Exatamente por isto, as indústrias que o produzem são consideradas “sujas”, e têm sido exportadas para os países em desenvolvimento. O uso do alumínio como embalagem e sua posterior reciclagem são, portanto, muito convenientes para os países que não tenham que fabricá-la a partir da extração da bauxita.
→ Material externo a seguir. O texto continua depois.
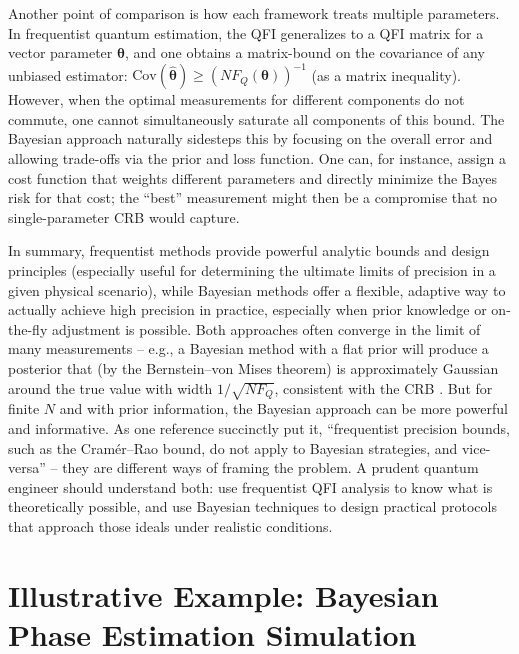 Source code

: Another point of comparison is how each framework treats multiple
parameters. In frequentist quantum estimation, the QFI generalizes to
a QFI matrix for a vector parameter $\boldsymbol{\theta}$, and one
obtains a matrix-bound on the covariance of any unbiased estimator:
$\mathrm{Cov}(\hat{\boldsymbol{\theta}}) \ge (N
F_Q(\boldsymbol{\theta}))^{-1}$ (as a matrix inequality). However,
when the optimal measurements for different components do not commute,
one cannot simultaneously saturate all components of this bound. The
Bayesian approach naturally sidesteps this by focusing on the overall
error and allowing trade-offs via the prior and loss function. One
can, for instance, assign a cost function that weights different
parameters and directly minimize the Bayes risk for that cost; the
“best” measurement might then be a compromise that no single-parameter
CRB would capture.



In summary, frequentist methods provide powerful analytic bounds and
design principles (especially useful for determining the ultimate
limits of precision in a given physical scenario), while Bayesian
methods offer a flexible, adaptive way to actually achieve high
precision in practice, especially when prior knowledge or on-the-fly
adjustment is possible. Both approaches often converge in the limit of
many measurements – e.g., a Bayesian method with a flat prior will
produce a posterior that (by the Bernstein–von Mises theorem) is
approximately Gaussian around the true value with width $1/\sqrt{N
  F_Q}$, consistent with the CRB . But for finite $N$ and with prior
information, the Bayesian approach can be more powerful and
informative. As one reference succinctly put it, “frequentist
precision bounds, such as the Cramér–Rao bound, do not apply to
Bayesian strategies, and vice-versa” – they are different ways of
framing the problem. A prudent quantum engineer should understand
both: use frequentist QFI analysis to know what is theoretically
possible, and use Bayesian techniques to design practical protocols
that approach those ideals under realistic conditions.



\section{Illustrative Example: Bayesian Phase Estimation Simulation}

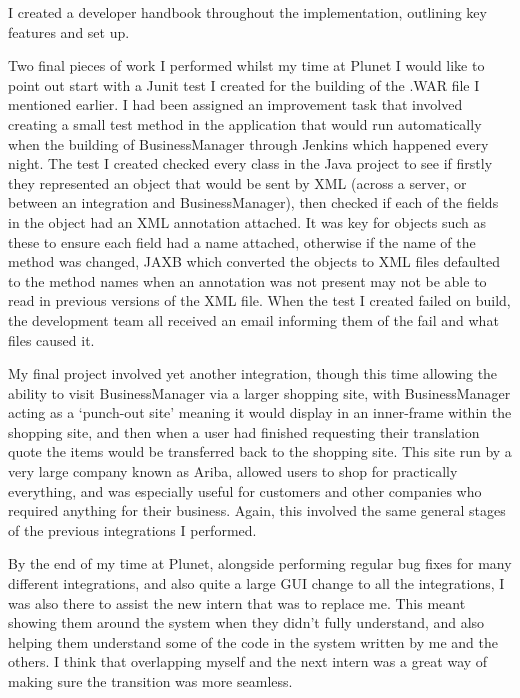 \documentclass[12pt]{article}
\begin{document}
I created a developer handbook throughout the implementation, outlining key features and set up.\\ \par \noindent
Two final pieces of work I performed whilst my time at Plunet I would like to point out start with a Junit test I
created for the building of the .WAR file I mentioned earlier. I had been assigned an improvement task that involved
creating a small test method in the application that would run automatically when the building of BusinessManager
through Jenkins which happened every night. The test I created checked every class in the Java project to see if firstly
they represented an object that would be sent by XML (across a server, or between an integration and BusinessManager),
then checked if each of the fields in the object had an XML annotation attached. It was key for objects such as these to
ensure each field had a name attached, otherwise if the name of the method was changed, JAXB which converted the objects
to XML files defaulted to the method names when an annotation was not present may not be able to read in previous
versions of the XML file. When the test I created failed on build, the development team all received an email informing
them of the fail and what files caused it.\\ \par \noindent
My final project involved yet another integration, though this time allowing the ability to visit BusinessManager via a
larger shopping site, with BusinessManager acting as a ‘punch-out site’ meaning it would display in an inner-frame
within the shopping site, and then when a user had finished requesting their translation quote the items would be
transferred back to the shopping site. This site run by a very large company known as Ariba, allowed users to shop for
practically everything, and was especially useful for customers and other companies who required anything for their
business. Again, this involved the same general stages of the previous integrations I performed.\\ \par \noindent
By the end of my time at Plunet, alongside performing regular bug fixes for many different integrations, and also quite
a large GUI change to all the integrations, I was also there to assist the new intern that was to replace me. This meant
showing them around the system when they didn’t fully understand, and also helping them understand some of the code in
the system written by me and the others. I think that overlapping myself and the next intern was a great way of making
sure the transition was more seamless.
\end{document}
Este não é o caso do Brasil, que tem grandes jazidas deste minério e fabrica o alumínio em grandes indústrias eletro-intensivas, algumas delas utilizando energia elétrica subsidiada pelo poder público.
Todas estas considerações nos levam a uma constatação: não podemos, a priori, estabelecer se a reciclagem é boa ou má para o meio ambiente ou para as pessoas, sem estudarmos cuidadosamente o ciclo de vida do material a ser reciclado. Isto permite que se avalie o consumo de energia e os eventuais impactos ao meio ambiente que ocorrem durante o processo.
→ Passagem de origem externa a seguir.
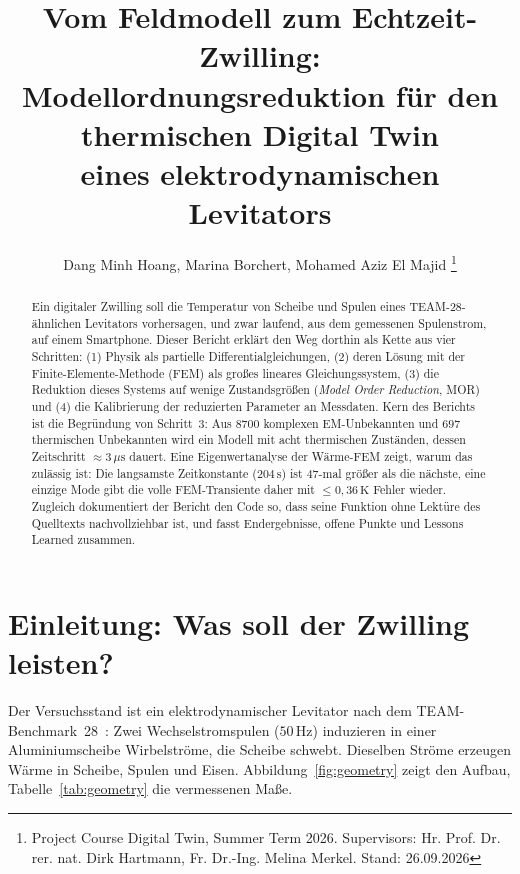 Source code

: \documentclass[a4paper, 10pt, conference]{ieeeconf}
\title{\LARGE \bf
Vom Feldmodell zum Echtzeit-Zwilling:\\
Modellordnungsreduktion für den thermischen Digital Twin\\
eines elektrodynamischen Levitators
}
\author{Dang Minh Hoang, Marina Borchert, Mohamed Aziz El Majid
\thanks{Project Course Digital Twin, Summer Term 2026. Supervisors: Hr. Prof. Dr. rer. nat. Dirk Hartmann, Fr. Dr.-Ing. Melina Merkel. Stand: 26.09.2026}%
}
\theoremstyle{remark}
\begin{document}
\maketitle
\thispagestyle{plain}
\pagestyle{plain}

\begin{abstract}
Ein digitaler Zwilling soll die Temperatur von Scheibe und Spulen eines
TEAM-28-ähnlichen Levitators vorhersagen, und zwar laufend, aus dem
gemessenen Spulenstrom, auf einem Smartphone. Dieser Bericht erklärt den
Weg dorthin als Kette aus vier Schritten: (1) Physik als partielle
Differentialgleichungen, (2) deren Lösung mit der Finite-Elemente-Methode
(FEM) als großes lineares Gleichungssystem, (3) die Reduktion dieses
Systems auf wenige Zustandsgrößen (\emph{Model Order Reduction}, MOR) und
(4) die Kalibrierung der reduzierten Parameter an Messdaten. Kern des
Berichts ist die Begründung von Schritt~3: Aus $8700$ komplexen
EM-Unbekannten und $697$ thermischen Unbekannten wird ein Modell mit acht
thermischen Zuständen, dessen Zeitschritt $\approx3\,\mu\mathrm s$ dauert.
Eine Eigenwertanalyse der Wärme-FEM zeigt, warum das zulässig ist: Die
langsamste Zeitkonstante ($204\,\mathrm s$) ist $47$-mal größer als die
nächste, eine einzige Mode gibt die volle FEM-Transiente daher mit
$\le0{,}36\,\mathrm K$ Fehler wieder. Zugleich dokumentiert der Bericht den
Code so, dass seine Funktion ohne Lektüre des Quelltexts nachvollziehbar
ist, und fasst Endergebnisse, offene Punkte und Lessons Learned zusammen.
\end{abstract}

\section{Einleitung: Was soll der Zwilling leisten?}
\label{sec:intro}

Der Versuchsstand ist ein elektrodynamischer Levitator nach dem
TEAM-Benchmark~28~\cite{team28}: Zwei Wechselstromspulen ($50\,\mathrm{Hz}$)
induzieren in einer Aluminiumscheibe Wirbelströme, die Scheibe schwebt.
Dieselben Ströme erzeugen Wärme in Scheibe, Spulen und Eisen.
Abbildung~\ref{fig:geometry} zeigt den Aufbau, Tabelle~\ref{tab:geometry}
die vermessenen Maße.
\end{document}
Vamos exemplificar como estes aspectos podem ser variáveis de acordo com as circunstâncias em que ocorrem: a produção de uma lata de 33cl na Inglaterra, composta de alumínio fundido na Noruega, a partir da energia hidroelétrica, e posteriormente laminado na Alemanha, liberará 110g de CO2 – o equivalente a 6,5 toneladas de CO2 por tonelada de alumínio. Se a mesma lata, entretanto, for produzida na Alemanha, usando-se carvão como fonte primária de energia, haverá uma liberação de 280g de CO2, valor este que será ainda maior se o alumínio for produzido na Tchecoslováquia, usando-se carvão de pior qualidade.
Vemos, assim, que também devemos ter, em nossas iniciativas individuais, a preocupação e a consciência do “balanço ambiental”, para que não tomemos atitudes “ambientalmente corretas” mas que, sem querermos, podem trazer prejuízos ao meio ambiente.
Aqui está um exemplo interessante para ilustrar este conceito: no incentivo à prática da reciclagem, em várias cidades dos Estados Unidos e da Europa, a população é estimulada a levar os materiais recicláveis, como vidros, plásticos, papéis e papelão ou metais, aos PEV’s – Pontos de entrega Voluntária, depósitos especiais instalados em locais públicos. De lá, estes materiais são levados para outros centros de triagem ou indústrias, que irão aproveitá-los na fabricação de novos produtos.
Vamos imaginar que uma determinada residência esteja a 10 quilômetros de um desses PEV’s. Se algum morador usar o seu carro exclusivamente para levar os recicláveis até lá, poderá estar cometendo, com a melhor das intenções, um ato contra o meio ambiente, pois o combustível derivado do petróleo consumido neste deslocamento provavelmente contém mais energia do que a que se irá economizar com a reciclagem dos materiais que foram separados em sua casa.
Além disso, devemos considerar a poluição que a descarga do motor do automóvel causará à atmosfera e o consumo de matérias-primas não-renováveis, como a gasolina, a borracha dos pneus e o asfalto das estradas. Portanto, antes de decidirmos o que separarem nossas casas como materiais recicláveis, que seriam normalmente descartados em aterros, é necessário estarmos seguros de que eles podem ser reciclados, que alguém vais querer comprá-los depois de reciclados e beneficiados, e que, finalmente, este processo não envolverá o uso de mais recursos naturais do que os que supomos que irá economizar.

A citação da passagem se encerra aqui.